What do you know about Finnish stereotypes? Have you heard that they don't smile? Or that they keep to themselves? Or maybe you've heard that they're incredibly shy. Like any culture, there are plenty of stereotypes that foreigners establish when they visit, and while many of them are wrong, there are a few things about Finnish shyness that can be true. Living in Finland has taught me a lot about Finnish shyness. And although Finns are hesitant to strike up a conversation with a random stranger, they are not as shy as we make them out to be.

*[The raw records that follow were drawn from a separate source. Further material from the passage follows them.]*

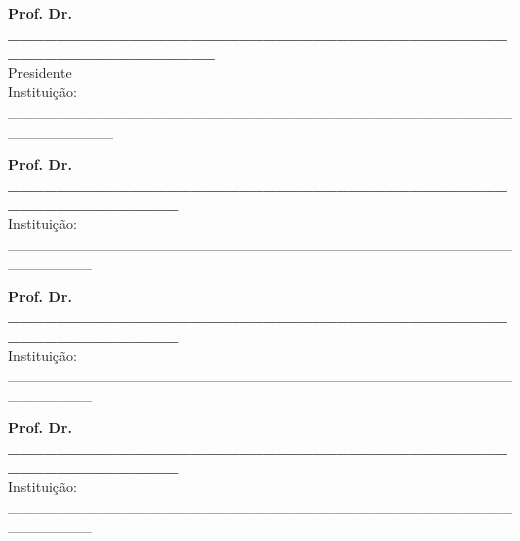 \documentclass[
	12pt,				%
	oneside,			%
	a4paper,			%
	english,			%
	brazil				%
	]{abntex2ppgsi}
\begin{document}
\begin{folhadeaprovacao}
\begin{center}
%
% 
% 
%
% 
% 
% 
%
%
\textbf{Prof. Dr. \_\_\_\_\_\_\_\_\_\_\_\_\_\_\_\_\_\_\_\_\_\_\_\_\_\_\_\_\_\_\_\_\_\_\_\_\_\_\_\_\_\_\_\_\_\_\_\_\_\_\_\_\_\_\_\_\_\_} 
\\ Presidente 
\\ \vspace*{0.1cm} 
Instituição: \_\_\_\_\_\_\_\_\_\_\_\_\_\_\_\_\_\_\_\_\_\_\_\_\_\_\_\_\_\_\_\_\_\_\_\_\_\_\_\_\_\_\_\_\_\_\_\_\_\_\_\_\_\_\_\_\_\_ 

\vspace*{2cm}

\textbf{Prof. Dr. \_\_\_\_\_\_\_\_\_\_\_\_\_\_\_\_\_\_\_\_\_\_\_\_\_\_\_\_\_\_\_\_\_\_\_\_\_\_\_\_\_\_\_\_\_\_\_\_\_\_\_\_\_\_\_} 
\\ \vspace*{0.2cm} 
Instituição: \_\_\_\_\_\_\_\_\_\_\_\_\_\_\_\_\_\_\_\_\_\_\_\_\_\_\_\_\_\_\_\_\_\_\_\_\_\_\_\_\_\_\_\_\_\_\_\_\_\_\_\_\_\_\_\_

\vspace*{2cm}

\textbf{Prof. Dr. \_\_\_\_\_\_\_\_\_\_\_\_\_\_\_\_\_\_\_\_\_\_\_\_\_\_\_\_\_\_\_\_\_\_\_\_\_\_\_\_\_\_\_\_\_\_\_\_\_\_\_\_\_\_\_} 
\\ \vspace*{0.2cm} 
Instituição: \_\_\_\_\_\_\_\_\_\_\_\_\_\_\_\_\_\_\_\_\_\_\_\_\_\_\_\_\_\_\_\_\_\_\_\_\_\_\_\_\_\_\_\_\_\_\_\_\_\_\_\_\_\_\_\_

\vspace*{2cm}

\textbf{Prof. Dr. \_\_\_\_\_\_\_\_\_\_\_\_\_\_\_\_\_\_\_\_\_\_\_\_\_\_\_\_\_\_\_\_\_\_\_\_\_\_\_\_\_\_\_\_\_\_\_\_\_\_\_\_\_\_\_} 
\\ \vspace*{0.2cm} 
Instituição: \_\_\_\_\_\_\_\_\_\_\_\_\_\_\_\_\_\_\_\_\_\_\_\_\_\_\_\_\_\_\_\_\_\_\_\_\_\_\_\_\_\_\_\_\_\_\_\_\_\_\_\_\_\_\_\_

\end{center}
  
\end{folhadeaprovacao}
\end{document}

There's a popular cartoon called Finnish Nightmares by Karoliina Korhonen which depicts a typical Finn named Matti and his struggles through daily life. Most of the time his struggles include avoiding asking questions or for directions, not making a scene of himself, and not standing too close to anyone. Through these scenes, us foreigners gain a hilarious insight into the daily struggles of Finnish shyness. From standing in his apartment waiting for his neighbor to leave so he doesn't have to awkwardly interact with them to not sitting next to anyone on the tram even if there are open seats, Matti, like many Finns, finds creative ways to avoid conversations with strangers or drawing any attention to himself.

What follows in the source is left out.